- **Exercise brief**
Omit the images and return the remaining entries unchanged.

[Saved entries]

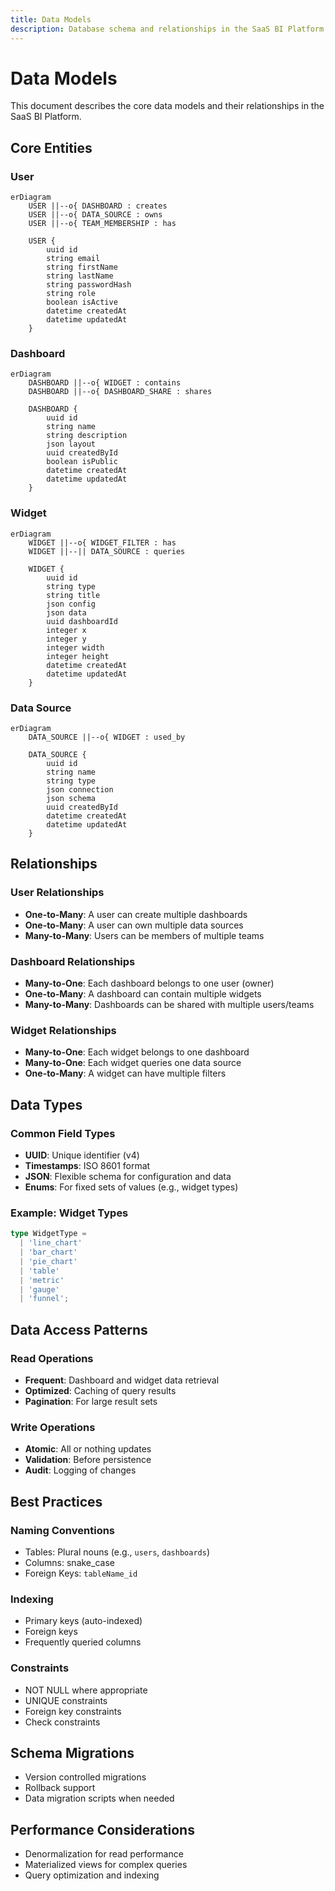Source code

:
 ```yaml
---
title: Data Models
description: Database schema and relationships in the SaaS BI Platform
---
```


# Data Models

This document describes the core data models and their relationships in the SaaS BI Platform.

## Core Entities

### User

```mermaid
erDiagram
    USER ||--o{ DASHBOARD : creates
    USER ||--o{ DATA_SOURCE : owns
    USER ||--o{ TEAM_MEMBERSHIP : has
    
    USER {
        uuid id
        string email
        string firstName
        string lastName
        string passwordHash
        string role
        boolean isActive
        datetime createdAt
        datetime updatedAt
    }
```

### Dashboard

```mermaid
erDiagram
    DASHBOARD ||--o{ WIDGET : contains
    DASHBOARD ||--o{ DASHBOARD_SHARE : shares
    
    DASHBOARD {
        uuid id
        string name
        string description
        json layout
        uuid createdById
        boolean isPublic
        datetime createdAt
        datetime updatedAt
    }
```

### Widget

```mermaid
erDiagram
    WIDGET ||--o{ WIDGET_FILTER : has
    WIDGET ||--|| DATA_SOURCE : queries
    
    WIDGET {
        uuid id
        string type
        string title
        json config
        json data
        uuid dashboardId
        integer x
        integer y
        integer width
        integer height
        datetime createdAt
        datetime updatedAt
    }
```

### Data Source

```mermaid
erDiagram
    DATA_SOURCE ||--o{ WIDGET : used_by
    
    DATA_SOURCE {
        uuid id
        string name
        string type
        json connection
        json schema
        uuid createdById
        datetime createdAt
        datetime updatedAt
    }
```

## Relationships

### User Relationships

- **One-to-Many**: A user can create multiple dashboards
- **One-to-Many**: A user can own multiple data sources
- **Many-to-Many**: Users can be members of multiple teams

### Dashboard Relationships

- **Many-to-One**: Each dashboard belongs to one user (owner)
- **One-to-Many**: A dashboard can contain multiple widgets
- **Many-to-Many**: Dashboards can be shared with multiple users/teams

### Widget Relationships

- **Many-to-One**: Each widget belongs to one dashboard
- **Many-to-One**: Each widget queries one data source
- **One-to-Many**: A widget can have multiple filters

## Data Types

### Common Field Types

- **UUID**: Unique identifier (v4)
- **Timestamps**: ISO 8601 format
- **JSON**: Flexible schema for configuration and data
- **Enums**: For fixed sets of values (e.g., widget types)

### Example: Widget Types

```typescript
type WidgetType =
  | 'line_chart'
  | 'bar_chart'
  | 'pie_chart'
  | 'table'
  | 'metric'
  | 'gauge'
  | 'funnel';
```

## Data Access Patterns

### Read Operations

- **Frequent**: Dashboard and widget data retrieval
- **Optimized**: Caching of query results
- **Pagination**: For large result sets

### Write Operations

- **Atomic**: All or nothing updates
- **Validation**: Before persistence
- **Audit**: Logging of changes

## Best Practices

### Naming Conventions

- Tables: Plural nouns (e.g., `users`, `dashboards`)
- Columns: snake_case
- Foreign Keys: `tableName_id`

### Indexing

- Primary keys (auto-indexed)
- Foreign keys
- Frequently queried columns

### Constraints

- NOT NULL where appropriate
- UNIQUE constraints
- Foreign key constraints
- Check constraints

## Schema Migrations

- Version controlled migrations
- Rollback support
- Data migration scripts when needed

## Performance Considerations

- Denormalization for read performance
- Materialized views for complex queries
- Query optimization and indexing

- **Reply**
Source code

:
 ```yaml
---
title: Data Models
description: Database schema and relationships in the SaaS BI Platform
---
```


# Data Models

This document describes the core data models and their relationships in the SaaS BI Platform.

## Core Entities

### User

```mermaid
erDiagram
    USER ||--o{ DASHBOARD : creates
    USER ||--o{ DATA_SOURCE : owns
    USER ||--o{ TEAM_MEMBERSHIP : has
    
    USER {
        uuid id
        string email
        string firstName
        string lastName
        string passwordHash
        string role
        boolean isActive
        datetime createdAt
        datetime updatedAt
    }
```

### Dashboard

```mermaid
erDiagram
    DASHBOARD ||--o{ WIDGET : contains
    DASHBOARD ||--o{ DASHBOARD_SHARE : shares
    
    DASHBOARD {
        uuid id
        string name
        string description
        json layout
        uuid createdById
        boolean isPublic
        datetime createdAt
        datetime updatedAt
    }
```

### Widget

```mermaid
erDiagram
    WIDGET ||--o{ WIDGET_FILTER : has
    WIDGET ||--|| DATA_SOURCE : queries
    
    WIDGET {
        uuid id
        string type
        string title
        json config
        json data
        uuid dashboardId
        integer x
        integer y
        integer width
        integer height
        datetime createdAt
        datetime updatedAt
    }
```

### Data Source

```mermaid
erDiagram
    DATA_SOURCE ||--o{ WIDGET : used_by
    
    DATA_SOURCE {
        uuid id
        string name
        string type
        json connection
        json schema
        uuid createdById
        datetime createdAt
        datetime updatedAt
    }
```

## Relationships

### User Relationships

- **One-to-Many**: A user can create multiple dashboards
- **One-to-Many**: A user can own multiple data sources
- **Many-to-Many**: Users can be members of multiple teams

### Dashboard Relationships

- **Many-to-One**: Each dashboard belongs to one user (owner)
- **One-to-Many**: A dashboard can contain multiple widgets
- **Many-to-Many**: Dashboards can be shared with multiple users/teams

### Widget Relationships

- **Many-to-One**: Each widget belongs to one dashboard
- **Many-to-One**: Each widget queries one data source
- **One-to-Many**: A widget can have multiple filters

## Data Types

### Common Field Types

- **UUID**: Unique identifier (v4)
- **Timestamps**: ISO 8601 format
- **JSON**: Flexible schema for configuration and data
- **Enums**: For fixed sets of values (e.g., widget types)

### Example: Widget Types

```typescript
type WidgetType =
  | 'line_chart'
  | 'bar_chart'
  | 'pie_chart'
  | 'table'
  | 'metric'
  | 'gauge'
  | 'funnel';
```

## Data Access Patterns

### Read Operations

- **Frequent**: Dashboard and widget data retrieval
- **Optimized**: Caching of query results
- **Pagination**: For large result sets

### Write Operations

- **Atomic**: All or nothing updates
- **Validation**: Before persistence
- **Audit**: Logging of changes

## Best Practices

### Naming Conventions

- Tables: Plural nouns (e.g., `users`, `dashboards`)
- Columns: snake_case
- Foreign Keys: `tableName_id`

### Indexing

- Primary keys (auto-indexed)
- Foreign keys
- Frequently queried columns

### Constraints

- NOT NULL where appropriate
- UNIQUE constraints
- Foreign key constraints
- Check constraints

## Schema Migrations

- Version controlled migrations
- Rollback support
- Data migration scripts when needed

## Performance Considerations

- Denormalization for read performance
- Materialized views for complex queries
- Query optimization and indexing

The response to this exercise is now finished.